**Task objective**
Take each line of the data that contains the string "height" and copy it.

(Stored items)
----
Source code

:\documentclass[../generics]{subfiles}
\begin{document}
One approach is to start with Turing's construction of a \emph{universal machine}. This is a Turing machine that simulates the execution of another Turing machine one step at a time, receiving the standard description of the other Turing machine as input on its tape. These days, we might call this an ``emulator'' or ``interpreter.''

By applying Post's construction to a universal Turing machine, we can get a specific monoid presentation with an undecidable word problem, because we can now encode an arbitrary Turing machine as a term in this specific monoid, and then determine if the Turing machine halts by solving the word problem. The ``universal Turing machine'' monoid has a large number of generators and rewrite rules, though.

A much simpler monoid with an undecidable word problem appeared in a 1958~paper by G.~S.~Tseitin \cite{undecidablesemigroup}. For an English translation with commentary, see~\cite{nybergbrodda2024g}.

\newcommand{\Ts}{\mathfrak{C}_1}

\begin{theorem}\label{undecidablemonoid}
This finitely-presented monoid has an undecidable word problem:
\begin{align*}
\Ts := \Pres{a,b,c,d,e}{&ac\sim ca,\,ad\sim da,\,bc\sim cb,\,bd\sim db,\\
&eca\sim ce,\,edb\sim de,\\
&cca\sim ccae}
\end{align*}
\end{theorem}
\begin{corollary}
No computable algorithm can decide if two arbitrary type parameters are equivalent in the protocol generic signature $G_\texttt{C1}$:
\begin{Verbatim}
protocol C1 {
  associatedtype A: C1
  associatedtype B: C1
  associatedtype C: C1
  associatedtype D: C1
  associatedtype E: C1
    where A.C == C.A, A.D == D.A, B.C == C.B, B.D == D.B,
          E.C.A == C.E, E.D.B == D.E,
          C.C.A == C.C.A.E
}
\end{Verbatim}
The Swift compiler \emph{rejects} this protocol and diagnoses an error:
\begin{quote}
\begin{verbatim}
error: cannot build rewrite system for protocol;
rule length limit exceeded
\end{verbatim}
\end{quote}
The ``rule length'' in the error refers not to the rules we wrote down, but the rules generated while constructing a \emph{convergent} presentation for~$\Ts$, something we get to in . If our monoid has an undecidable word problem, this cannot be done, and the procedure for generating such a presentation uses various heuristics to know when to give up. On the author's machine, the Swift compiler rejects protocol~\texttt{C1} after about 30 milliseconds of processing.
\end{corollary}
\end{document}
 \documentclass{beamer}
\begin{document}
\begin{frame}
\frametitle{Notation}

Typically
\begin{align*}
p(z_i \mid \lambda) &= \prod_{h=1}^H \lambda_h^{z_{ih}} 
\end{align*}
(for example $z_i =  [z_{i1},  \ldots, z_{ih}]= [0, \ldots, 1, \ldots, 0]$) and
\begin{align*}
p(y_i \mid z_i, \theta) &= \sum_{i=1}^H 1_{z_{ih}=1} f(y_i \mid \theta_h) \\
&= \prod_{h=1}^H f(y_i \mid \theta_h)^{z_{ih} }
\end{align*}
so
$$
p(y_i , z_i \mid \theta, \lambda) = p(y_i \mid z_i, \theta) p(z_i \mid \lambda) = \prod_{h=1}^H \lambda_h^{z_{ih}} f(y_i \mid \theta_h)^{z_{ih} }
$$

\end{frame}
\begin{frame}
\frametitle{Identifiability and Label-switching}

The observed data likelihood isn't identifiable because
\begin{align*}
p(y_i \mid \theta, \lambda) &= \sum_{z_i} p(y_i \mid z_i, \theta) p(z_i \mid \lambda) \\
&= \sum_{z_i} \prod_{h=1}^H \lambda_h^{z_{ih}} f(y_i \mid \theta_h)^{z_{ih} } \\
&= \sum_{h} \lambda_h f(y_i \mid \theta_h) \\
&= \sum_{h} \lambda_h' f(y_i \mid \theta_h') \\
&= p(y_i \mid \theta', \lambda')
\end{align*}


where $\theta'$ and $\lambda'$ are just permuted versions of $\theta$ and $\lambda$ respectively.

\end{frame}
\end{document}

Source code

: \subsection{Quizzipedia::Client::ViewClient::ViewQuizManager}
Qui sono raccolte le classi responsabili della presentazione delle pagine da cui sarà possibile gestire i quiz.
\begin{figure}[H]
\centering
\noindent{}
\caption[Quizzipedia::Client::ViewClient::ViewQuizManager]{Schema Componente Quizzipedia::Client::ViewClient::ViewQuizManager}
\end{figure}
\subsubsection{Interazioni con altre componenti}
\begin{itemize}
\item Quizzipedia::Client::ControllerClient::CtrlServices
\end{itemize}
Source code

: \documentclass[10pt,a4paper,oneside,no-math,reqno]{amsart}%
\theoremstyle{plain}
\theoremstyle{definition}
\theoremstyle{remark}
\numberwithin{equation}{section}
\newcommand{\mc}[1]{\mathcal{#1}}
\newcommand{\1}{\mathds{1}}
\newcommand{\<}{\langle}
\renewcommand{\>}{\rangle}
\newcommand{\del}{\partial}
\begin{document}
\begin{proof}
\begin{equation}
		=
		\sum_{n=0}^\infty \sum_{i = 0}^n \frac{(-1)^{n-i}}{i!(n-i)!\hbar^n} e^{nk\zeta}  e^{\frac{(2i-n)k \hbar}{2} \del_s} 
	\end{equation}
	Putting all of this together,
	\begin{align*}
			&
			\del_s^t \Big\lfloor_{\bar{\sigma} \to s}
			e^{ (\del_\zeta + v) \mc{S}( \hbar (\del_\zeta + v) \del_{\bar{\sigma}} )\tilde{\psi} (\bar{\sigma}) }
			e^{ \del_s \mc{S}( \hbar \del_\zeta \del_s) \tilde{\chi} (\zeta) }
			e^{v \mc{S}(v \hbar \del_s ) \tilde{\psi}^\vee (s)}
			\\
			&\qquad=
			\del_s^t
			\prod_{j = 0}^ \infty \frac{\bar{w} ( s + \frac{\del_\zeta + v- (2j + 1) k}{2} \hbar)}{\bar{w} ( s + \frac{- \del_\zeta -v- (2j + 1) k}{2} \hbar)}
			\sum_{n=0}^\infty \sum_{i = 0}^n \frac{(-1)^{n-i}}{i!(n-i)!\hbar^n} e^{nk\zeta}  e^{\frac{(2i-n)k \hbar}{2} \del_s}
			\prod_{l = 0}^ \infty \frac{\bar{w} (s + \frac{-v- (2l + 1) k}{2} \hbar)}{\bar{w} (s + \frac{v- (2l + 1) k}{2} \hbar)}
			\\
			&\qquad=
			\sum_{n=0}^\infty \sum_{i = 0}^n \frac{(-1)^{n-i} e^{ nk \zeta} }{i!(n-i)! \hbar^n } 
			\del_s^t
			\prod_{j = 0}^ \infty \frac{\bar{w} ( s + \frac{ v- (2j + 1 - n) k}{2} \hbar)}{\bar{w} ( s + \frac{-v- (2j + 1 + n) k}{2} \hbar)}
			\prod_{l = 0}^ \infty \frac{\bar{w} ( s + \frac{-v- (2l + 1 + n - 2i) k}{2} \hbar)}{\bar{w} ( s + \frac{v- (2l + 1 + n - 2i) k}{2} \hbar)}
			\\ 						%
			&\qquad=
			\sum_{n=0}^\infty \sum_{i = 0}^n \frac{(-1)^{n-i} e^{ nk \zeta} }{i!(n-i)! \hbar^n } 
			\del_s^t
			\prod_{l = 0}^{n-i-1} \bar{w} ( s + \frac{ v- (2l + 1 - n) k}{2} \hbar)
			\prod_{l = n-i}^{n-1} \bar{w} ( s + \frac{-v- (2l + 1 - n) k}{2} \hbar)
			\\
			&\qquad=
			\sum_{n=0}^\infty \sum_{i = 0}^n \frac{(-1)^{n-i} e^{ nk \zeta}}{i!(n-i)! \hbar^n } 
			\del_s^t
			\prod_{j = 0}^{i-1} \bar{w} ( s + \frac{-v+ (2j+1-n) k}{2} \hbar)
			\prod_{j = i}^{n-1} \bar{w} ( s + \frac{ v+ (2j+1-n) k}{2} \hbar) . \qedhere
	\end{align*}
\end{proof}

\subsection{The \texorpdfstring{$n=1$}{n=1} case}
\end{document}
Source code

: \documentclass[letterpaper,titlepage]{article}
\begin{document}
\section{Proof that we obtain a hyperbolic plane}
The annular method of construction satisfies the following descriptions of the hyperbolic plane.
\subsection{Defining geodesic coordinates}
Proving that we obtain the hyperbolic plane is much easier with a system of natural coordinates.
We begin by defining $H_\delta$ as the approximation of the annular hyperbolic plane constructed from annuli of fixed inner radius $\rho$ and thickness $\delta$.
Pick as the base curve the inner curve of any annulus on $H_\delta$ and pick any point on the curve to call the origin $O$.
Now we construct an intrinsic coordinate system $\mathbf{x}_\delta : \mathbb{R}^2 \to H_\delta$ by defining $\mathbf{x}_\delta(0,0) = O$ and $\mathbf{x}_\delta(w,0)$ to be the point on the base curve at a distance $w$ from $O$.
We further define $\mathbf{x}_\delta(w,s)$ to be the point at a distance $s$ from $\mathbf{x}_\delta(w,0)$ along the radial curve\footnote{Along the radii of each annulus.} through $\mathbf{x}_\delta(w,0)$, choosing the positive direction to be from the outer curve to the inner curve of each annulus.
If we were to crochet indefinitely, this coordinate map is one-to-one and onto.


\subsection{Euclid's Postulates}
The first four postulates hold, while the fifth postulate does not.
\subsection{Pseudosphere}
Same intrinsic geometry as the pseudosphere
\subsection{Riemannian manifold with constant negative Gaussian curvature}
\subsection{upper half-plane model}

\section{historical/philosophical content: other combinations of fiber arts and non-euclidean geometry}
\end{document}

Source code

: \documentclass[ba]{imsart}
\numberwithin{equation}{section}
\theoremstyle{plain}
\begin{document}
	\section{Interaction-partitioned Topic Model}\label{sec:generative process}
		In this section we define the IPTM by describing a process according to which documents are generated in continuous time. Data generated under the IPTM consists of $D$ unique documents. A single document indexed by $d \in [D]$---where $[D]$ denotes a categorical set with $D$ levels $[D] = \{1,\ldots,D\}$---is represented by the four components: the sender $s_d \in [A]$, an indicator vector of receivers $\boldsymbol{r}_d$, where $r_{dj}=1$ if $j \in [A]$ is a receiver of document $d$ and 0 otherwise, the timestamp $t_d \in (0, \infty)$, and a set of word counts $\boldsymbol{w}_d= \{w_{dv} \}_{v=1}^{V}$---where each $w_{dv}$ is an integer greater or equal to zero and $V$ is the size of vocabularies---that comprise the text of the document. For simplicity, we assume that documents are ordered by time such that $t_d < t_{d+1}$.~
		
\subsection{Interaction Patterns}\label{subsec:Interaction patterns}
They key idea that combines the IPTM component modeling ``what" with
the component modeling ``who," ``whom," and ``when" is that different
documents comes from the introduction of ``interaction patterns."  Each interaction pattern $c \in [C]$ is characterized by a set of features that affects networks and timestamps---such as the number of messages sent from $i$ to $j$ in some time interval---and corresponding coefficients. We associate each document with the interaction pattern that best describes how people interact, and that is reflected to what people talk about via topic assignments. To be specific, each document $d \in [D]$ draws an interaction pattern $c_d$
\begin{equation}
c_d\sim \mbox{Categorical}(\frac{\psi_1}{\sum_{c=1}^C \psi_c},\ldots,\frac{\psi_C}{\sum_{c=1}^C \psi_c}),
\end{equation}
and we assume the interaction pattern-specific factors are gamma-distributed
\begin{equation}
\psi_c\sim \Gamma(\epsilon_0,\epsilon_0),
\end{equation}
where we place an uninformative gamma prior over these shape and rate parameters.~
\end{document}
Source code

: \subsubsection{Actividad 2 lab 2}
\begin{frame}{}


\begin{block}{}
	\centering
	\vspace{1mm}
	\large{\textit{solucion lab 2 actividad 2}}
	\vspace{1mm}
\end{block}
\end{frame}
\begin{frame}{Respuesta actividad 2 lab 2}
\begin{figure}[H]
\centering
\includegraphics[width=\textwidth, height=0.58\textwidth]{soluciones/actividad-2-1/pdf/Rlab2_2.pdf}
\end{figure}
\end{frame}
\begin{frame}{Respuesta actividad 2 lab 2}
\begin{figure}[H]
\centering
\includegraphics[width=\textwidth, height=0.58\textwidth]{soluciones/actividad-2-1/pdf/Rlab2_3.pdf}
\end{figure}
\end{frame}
----
**Response area**
\includegraphics[width=\textwidth, height=0.58\textwidth]{soluciones/actividad-2-1/pdf/Rlab2_2.pdf}
\includegraphics[width=\textwidth, height=0.58\textwidth]{soluciones/actividad-2-1/pdf/Rlab2_3.pdf}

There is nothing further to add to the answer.